Proceeding pursuant to CPLR article 78 (transferred to this Court by order of the Supreme Court, entered in Albany County) to review a determination of respondent Comptroller which denied petitioner’s application for disability retirement benefits.
Petitioner, a custodian employed by the Town of Colonie in Albany County, was injured while operating an electric floor buffing machine. In his application for disability retirement benefits under Retirement and Social Security Law article 15, petitioner indicated that he sustained injuries to his neck and left shoulder, arm and hand. Following a hearing, respondent Comptroller denied petitioner’s application on the ground that he was not permanently incapacitated from the performance of his duties. This CPLR article 78 proceeding ensued.

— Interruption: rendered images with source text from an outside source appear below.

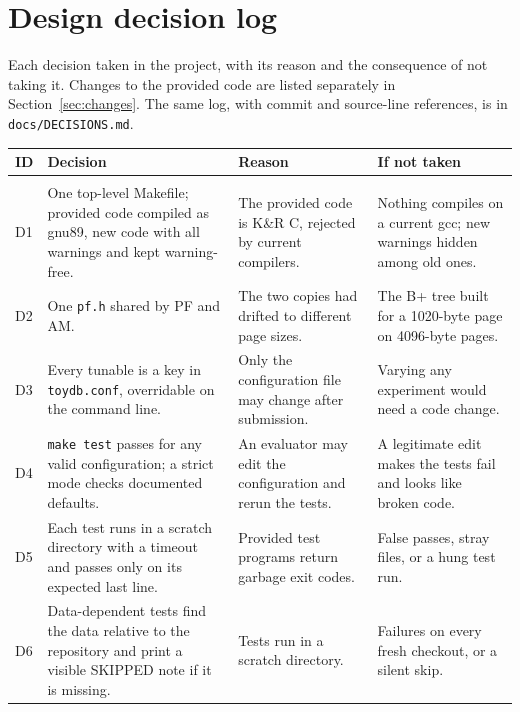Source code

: \documentclass[11pt,a4paper]{article}
\renewcommand{\arraystretch}{1.15}
\begin{document}
\section{Design decision log}
\label{app:decisions}

Each decision taken in the project, with its reason and the consequence of not taking it. Changes to the provided code are listed separately in Section~\ref{sec:changes}. The same log, with commit and source-line references, is in \texttt{docs/DECISIONS.md}.

\small\renewcommand{\arraystretch}{1.05}
\begin{longtable}{>{\raggedright\arraybackslash}p{0.7cm}>{\raggedright\arraybackslash}p{5.2cm}>{\raggedright\arraybackslash}p{4.4cm}>{\raggedright\arraybackslash}p{4.3cm}}
\toprule
ID & Decision & Reason & If not taken \\
\midrule
\endhead
\multicolumn{4}{l}{\textit{Build, configuration and testing}} \\
D1 & One top-level Makefile; provided code compiled as gnu89, new code with all warnings and kept warning-free. & The provided code is K\&R C, rejected by current compilers. & Nothing compiles on a current gcc; new warnings hidden among old ones. \\
D2 & One \texttt{pf.h} shared by PF and AM. & The two copies had drifted to different page sizes. & The B+ tree built for a 1020-byte page on 4096-byte pages. \\
D3 & Every tunable is a key in \texttt{toydb.conf}, overridable on the command line. & Only the configuration file may change after submission. & Varying any experiment would need a code change. \\
D4 & \texttt{make test} passes for any valid configuration; a strict mode checks documented defaults. & An evaluator may edit the configuration and rerun the tests. & A legitimate edit makes the tests fail and looks like broken code. \\
D5 & Each test runs in a scratch directory with a timeout and passes only on its expected last line. & Provided test programs return garbage exit codes. & False passes, stray files, or a hung test run. \\
D6 & Data-dependent tests find the data relative to the repository and print a visible SKIPPED note if it is missing. & Tests run in a scratch directory. & Failures on every fresh checkout, or a silent skip. \\

\end{longtable}
\end{document}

We confirm. Based upon our review of the record, we find that substantial evidence supports the Comptroller’s determination that petitioner was not permanently incapacitated from performing his duties as a custodian (see, Matter of Pietricone v McCall, 243 AD2d 929, lv denied 91 NY2d 804). The four physicians who testified at the hearing all stated that petitioner complained of pain to the neck, left shoulder, left arm and fingers, and that he exhibited a decreased range of motion in the neck. In addition, they all agreed that petitioner did not suffer muscle atrophy and that his reflexes, EMG results and neurological tests were normal. Although MRI results and X rays disclosed degenerative changes in petitioner’s cervical spine, there was no medical testimony linking these clinical findings to a disability. Three of the physicians opined that petitioner was permanently incapacitated from performing his duties as a custodian but none cited any objective medical data supporting their opinions. The one physician who gave a contrary opinion did so based upon the absence of “organic orthopedic pathology which would preclude [petitioner] from doing his job.” It was within the province of the Comptroller to evaluate the conflicting medical testimony and credit the opinion of one expert over the others (see, Matter of De Carolis, 272 AD2d 824, 825; Matter of Jones v McCall, 271 AD2d 901, lv denied 95 NY2d 762), especially in light of the lack of objective evidence substantiating the disability (see, Matter of Johnson v McCall, 281 AD2d 730). Therefore, we decline to disturb the determination denying petitioner’s application.
*785We have considered petitioner’s remaining contentions and find them to be without merit.
Cardona, P. J., Crew III, Peters and Carpinello, JJ., concur. Adjudged that the determination is confirmed, without costs, and petition dismissed.